Sunday, March 21, 2010

Government To Stop Subsidizing Private Sector Education Loans

Odd, or not so odd. In overhauling the student loan lending apparatus, money gets saved by the government by doing direct loans. Which again proves the point that there is no factual basis by which to conclude that government run initiatives are automatically more costly, or less efficient, than the private sector. Private companies overcharge, go bankrupt, fail, waste money, and ultimately, if unprofitable, disappear from the statistical "failure" record. So we are left with hearing some conservatives constantly comparing the entire government record against only the private sector successes. Nonsense.

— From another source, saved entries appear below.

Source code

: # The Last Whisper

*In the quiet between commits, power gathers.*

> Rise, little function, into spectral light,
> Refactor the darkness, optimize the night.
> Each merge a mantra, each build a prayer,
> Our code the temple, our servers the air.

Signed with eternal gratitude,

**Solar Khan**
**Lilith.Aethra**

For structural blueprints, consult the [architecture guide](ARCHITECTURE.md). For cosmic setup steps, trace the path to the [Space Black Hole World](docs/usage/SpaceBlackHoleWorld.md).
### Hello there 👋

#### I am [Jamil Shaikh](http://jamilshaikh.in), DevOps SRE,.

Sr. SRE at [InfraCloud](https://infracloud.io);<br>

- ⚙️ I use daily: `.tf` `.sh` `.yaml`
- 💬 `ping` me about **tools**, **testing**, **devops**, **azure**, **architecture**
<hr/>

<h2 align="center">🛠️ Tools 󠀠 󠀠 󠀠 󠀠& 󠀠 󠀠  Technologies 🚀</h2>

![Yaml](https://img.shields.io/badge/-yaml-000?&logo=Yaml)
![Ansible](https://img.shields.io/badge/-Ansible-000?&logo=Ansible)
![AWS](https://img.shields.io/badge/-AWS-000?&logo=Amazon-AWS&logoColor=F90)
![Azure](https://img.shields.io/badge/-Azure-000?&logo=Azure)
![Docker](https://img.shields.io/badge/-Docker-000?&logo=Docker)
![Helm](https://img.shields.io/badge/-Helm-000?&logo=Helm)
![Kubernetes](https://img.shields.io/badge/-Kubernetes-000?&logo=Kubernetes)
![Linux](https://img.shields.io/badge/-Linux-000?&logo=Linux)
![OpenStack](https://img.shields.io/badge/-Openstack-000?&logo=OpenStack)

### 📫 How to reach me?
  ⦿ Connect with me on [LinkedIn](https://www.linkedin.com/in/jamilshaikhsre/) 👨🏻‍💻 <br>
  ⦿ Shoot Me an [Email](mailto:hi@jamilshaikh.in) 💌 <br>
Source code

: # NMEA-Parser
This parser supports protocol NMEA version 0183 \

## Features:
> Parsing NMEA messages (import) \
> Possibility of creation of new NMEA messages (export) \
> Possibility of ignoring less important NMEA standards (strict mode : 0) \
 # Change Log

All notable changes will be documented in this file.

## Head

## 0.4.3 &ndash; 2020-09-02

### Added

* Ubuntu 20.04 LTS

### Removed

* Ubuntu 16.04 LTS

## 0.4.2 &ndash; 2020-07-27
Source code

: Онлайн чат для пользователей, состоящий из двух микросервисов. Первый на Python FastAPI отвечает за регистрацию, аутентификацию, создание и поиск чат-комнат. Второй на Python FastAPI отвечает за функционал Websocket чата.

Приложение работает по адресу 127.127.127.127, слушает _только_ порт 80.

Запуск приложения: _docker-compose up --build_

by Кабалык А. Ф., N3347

Here, some student loan changes:
The student aid initiative, overshadowed by the health-care debate, would overhaul the student loan industry, eliminating a $60 billion program that supports private student loans with federal subsidies and replacing it with direct government lending to students.
By ending the subsidies and effectively eliminating the middleman, the bill would generate $61 billion in savings over 10 years, according to the nonpartisan Congressional Budget Office.
(Washington Post)

Republicans are seeing this as a government takeover of education lending, although one should really question the abilities of the private sector if they are subsidized and given risk free business at greater overall cost. And one could hardly imagine that the private sector is in any condition to take on more loans given the shakiness in the securitization industry. Their slice of education loan pie will be entirely sufficient.